By Mark Belko / Pittsburgh Post-Gazette
Bike riders can jump on trails on the North Shore, the South Side and even along the Parkway East to get away from automobile traffic. Not Downtown, though, where it’s every bicyclist for himself.
But that could be changing by September.
Pittsburgh Mayor Bill Peduto said Tuesday that he hopes to have Downtown’s first truly dedicated lane for bicyclists in place by the time the Pro Bike Pro Walk Pro Place conference arrives in the city on Sept. 8.
The protected lane, which will be separated from traffic by a physical barrier, is one of two the city hopes to have up and running before the conference. The other would be outside of Downtown.
Mr. Peduto’s comments came during the Pittsburgh Downtown Partnership’s annual meeting at which the group announced plans for free yoga classes on Sunday in Market Square this summer, a series of outdoor public film screenings in conjunction with Pittsburgh Filmmakers, and a week-long series of activities, including an expanded Farmer’s Market and a Project Pop Up Fashion Market, in July to commemorate the organization’s 20th anniversary.
Pittsburgh was one of six cities selected by the national PeopleForBikes Green Lane Project last month to receive two years of financial, strategic and technical assistance to install protected bike lanes.
Mr. Peduto said the city plans to utilize that expertise, as well as that of local experts, to identify the street to be used Downtown. The mayor has said in the past that he would like to see a dedicated bike lane running the length of Smithfield Street.
The protected lane will be installed as part of a comprehensive overview of traffic Downtown to be conducted in conjunction with the partnership and other stakeholders.
“We want to use the bike summit that’s coming to Pittsburgh as really a launch off for looking at the option of creating a complete streets model for Downtown Pittsburgh,” he said. “What that means is that the streets are designed for everyone — for motorists, buses and public transit, for bicyclists and for pedestrians.”
Mr. Peduto said there hasn’t been a comprehensive review of traffic circulation in the city’s core since the 1950s.
Jeremy Waldrup, the Downtown Partnership’s president and CEO, said a protected bike lane makes sense given the increased bike traffic Downtown.
He believes there are opportunities to connect the David L. Lawrence Convention Center, Point State Park, and the Great Allegheny Passage through such lanes Downtown.
Scott Bricker, executive director of Bike Pittsburgh, said a dedicated lane for biking definitely is needed Downtown. It is the type of improvement that can help get more people involved in bike riding and make the streets safer for everyone, he said.

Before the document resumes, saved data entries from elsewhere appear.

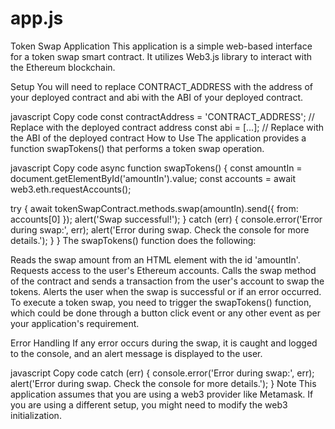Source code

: # app.js

Token Swap Application
This application is a simple web-based interface for a token swap smart contract. It utilizes Web3.js library to interact with the Ethereum blockchain.

Setup
You will need to replace CONTRACT_ADDRESS with the address of your deployed contract and abi with the ABI of your deployed contract.

javascript
Copy code
const contractAddress = 'CONTRACT_ADDRESS'; // Replace with the deployed contract address
const abi = [...]; // Replace with the ABI of the deployed contract
How to Use
The application provides a function swapTokens() that performs a token swap operation.

javascript
Copy code
async function swapTokens() {
  const amountIn = document.getElementById('amountIn').value;
  const accounts = await web3.eth.requestAccounts();

  try {
    await tokenSwapContract.methods.swap(amountIn).send({ from: accounts[0] });
    alert('Swap successful!');
  } catch (err) {
    console.error('Error during swap:', err);
    alert('Error during swap. Check the console for more details.');
  }
}
The swapTokens() function does the following:

Reads the swap amount from an HTML element with the id 'amountIn'.
Requests access to the user's Ethereum accounts.
Calls the swap method of the contract and sends a transaction from the user's account to swap the tokens.
Alerts the user when the swap is successful or if an error occurred.
To execute a token swap, you need to trigger the swapTokens() function, which could be done through a button click event or any other event as per your application's requirement.

Error Handling
If any error occurs during the swap, it is caught and logged to the console, and an alert message is displayed to the user.

javascript
Copy code
catch (err) {
    console.error('Error during swap:', err);
    alert('Error during swap. Check the console for more details.');
}
Note
This application assumes that you are using a web3 provider like Metamask. If you are using a different setup, you might need to modify the web3 initialization.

“Any time the mayor’s vision aligns with your organization’s vision, it’s a great moment. We’re ecstatic about that. We’re really excited to partner with the mayor’s office to put it in place,” he said.
The broader traffic review will include an examination of a controversial loop system that would relocate bus routes and stops from the heart of Downtown toward its edges.
While the proposal has come under fire from some transit advocates who claim it’s designed to serve the interests of a few Downtown businesses, Allegheny County Executive Rich Fitzgerald has said the plan has broad support.
Mr. Peduto said such a system would provide greater accessibility, not less, for those who use public transit. He added that the traffic review would include an extensive community process lasting at least a year.